Les risques de la dissimulation des symptômes

Le principal danger de ne pas supporter l’inconfort physique ou mental est de tenter de l’éliminer est qu’on ne traite pas le mal mais bien le symptôme. Cependant, dès que la douleur disparaît, nous pensons être guéris et agissons de sorte. C’est ainsi que les risques d’empirer le mal se présentent. En effet, une personne souffrant par exemple de douleurs à la cheville après une blessure risque d’empirer cette dernière en prenant des antidouleurs qui lui empêcheront de ressentir les mouvements qu’elle peut faire et ceux qu’elle devrait encore éviter.

Même histoire pour la « douleur psychique ». Une personne qui cherchera à éviter sa peur, son stress, son anxiété dès qu’elle se présente se privera des informations que ces réactions normales lui fournissent. Les émotions sont en effet d’excellentes sources d’informations concernant le monde qui nous entoure. En cherchant à s’en détacher pour éviter un petit moment d’inconfort, par la distraction par exemple, nous nous coupons d’informations cruciales pouvant nous aider à guider nos choix dans notre meilleur intérêt. Résultat: dès que notre corps ou notre esprit nous envoie des signaux d’alertes, nous ne savons plus comment les interpréter et nous n’y réagissons plus correctement. Alors, comment faire pour nous réconcilier avec nos informateurs ?

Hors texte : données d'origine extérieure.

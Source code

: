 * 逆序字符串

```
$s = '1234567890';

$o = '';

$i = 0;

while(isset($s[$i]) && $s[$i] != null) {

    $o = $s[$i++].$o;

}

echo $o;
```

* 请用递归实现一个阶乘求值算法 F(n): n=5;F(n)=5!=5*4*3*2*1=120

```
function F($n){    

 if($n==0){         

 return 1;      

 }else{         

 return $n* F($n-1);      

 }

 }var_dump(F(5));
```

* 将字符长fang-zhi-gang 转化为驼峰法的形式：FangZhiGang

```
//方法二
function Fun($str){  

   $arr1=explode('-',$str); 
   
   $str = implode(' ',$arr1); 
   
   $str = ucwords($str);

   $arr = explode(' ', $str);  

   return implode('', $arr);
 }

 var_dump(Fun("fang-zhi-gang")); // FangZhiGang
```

La pleine conscience comme antidote à l’anesthésie mentale

La méditation de pleine conscience est un excellent moyen pour vous apprendre à détecter les différentes sensations présentes dans votre corps ainsi que les pensées et émotions arrivant à votre esprit. Le but de cette pratique consiste non seulement à devenir conscient de ces signaux mais également à les accueillir et les accepter comme des réactions normales du corps humain qu’il n’est pas nécessaire de juger.

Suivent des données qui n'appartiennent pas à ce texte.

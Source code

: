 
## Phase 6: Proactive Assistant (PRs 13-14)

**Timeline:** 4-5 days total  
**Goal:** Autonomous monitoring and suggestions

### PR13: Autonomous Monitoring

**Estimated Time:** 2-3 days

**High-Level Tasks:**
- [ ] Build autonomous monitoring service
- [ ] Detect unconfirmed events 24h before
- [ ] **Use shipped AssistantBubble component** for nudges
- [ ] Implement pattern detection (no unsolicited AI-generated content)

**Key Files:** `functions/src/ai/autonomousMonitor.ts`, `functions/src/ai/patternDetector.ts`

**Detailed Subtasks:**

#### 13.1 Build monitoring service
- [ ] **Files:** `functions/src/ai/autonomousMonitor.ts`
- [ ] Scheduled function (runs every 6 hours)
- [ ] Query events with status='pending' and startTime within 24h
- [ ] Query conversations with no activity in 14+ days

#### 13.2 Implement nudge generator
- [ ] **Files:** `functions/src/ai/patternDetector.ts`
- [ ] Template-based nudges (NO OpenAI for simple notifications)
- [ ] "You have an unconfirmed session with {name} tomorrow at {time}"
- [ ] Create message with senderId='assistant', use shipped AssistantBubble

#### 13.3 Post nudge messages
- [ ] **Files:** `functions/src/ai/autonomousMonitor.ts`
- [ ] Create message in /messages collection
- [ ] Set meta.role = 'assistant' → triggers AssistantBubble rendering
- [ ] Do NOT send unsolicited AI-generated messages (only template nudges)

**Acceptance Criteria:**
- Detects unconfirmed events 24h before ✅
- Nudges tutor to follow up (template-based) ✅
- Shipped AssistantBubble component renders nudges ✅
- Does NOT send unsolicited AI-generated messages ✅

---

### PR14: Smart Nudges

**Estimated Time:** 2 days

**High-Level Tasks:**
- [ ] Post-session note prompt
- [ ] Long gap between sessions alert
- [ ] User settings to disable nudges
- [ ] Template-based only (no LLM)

Pour vous y entraîner, rien de bien sorcier. De nombreuses vidéos ou applications de pleine conscience vous guideront dans votre pratique. Vous pouvez aussi simplement commencer en effectuant 5 minutes de respiration ventrale en pleine conscience. Inspirez par le nez et expirez par la bouche en vous concentrant sur les mouvements de votre ventre qui se gonfle et se dégonfle comme un ballon. A chaque fois que des pensées arrivent à votre esprit, prenez en note sans les juger et retournez votre attention sur les mouvements de votre ventre. Une fois que vous êtes familier avec cet exercice, vous pouvez focaliser votre attention sur ce qui vous entoure, en essayant de noter tous les sons que vous entendez. Vous pouvez également vous concentrer sur vos sensations corporelles. Le but de la pleine conscience est d’entraîner votre concentration à rester focalisée sur un stimulus donné tout en pouvant accueillir des éléments « perturbateurs » comme des sensations corporelles désagréables, des pensées, émotions, etc.

Un autre excellent moyen de se connecter intensément à ses vécus corporels et psychiques est d’utiliser l’hypnose (ou l’auto-hypnose). Pour cela, consultez un spécialiste (vous pouvez prendre rendez-vous directement ici) afin que vous soyez guidé dans votre expérience et que vous puissiez apprendre convenablement comment reproduire cela une fois rentré chez vous.

Conclusion

En vous entraînant à détecter et accepter vos sensations corporelles ainsi que vos événements mentaux sans les juger, vous apprendrez à les vivre avec et comprendrez qu’ils ne représentent pas des menaces mais qu’ils vous apportent en réalité des informations précieuses. Vous remarquerez qu’une douleur physique vous indique peut-être de prendre soin de vous, qu’une plus grande fatigue ou qu’un stress accru vous conseillera de prendre quelques jours de repos loin du travail ou encore qu’une forte impatience ou excitation peut traduire une grande envie de vous lancer dans un nouveau projet. Apprenez donc à collaborer avec votre corps et votre esprit plutôt que d’essayer de le faire taire en vous coupant de ces signaux d’alarmes.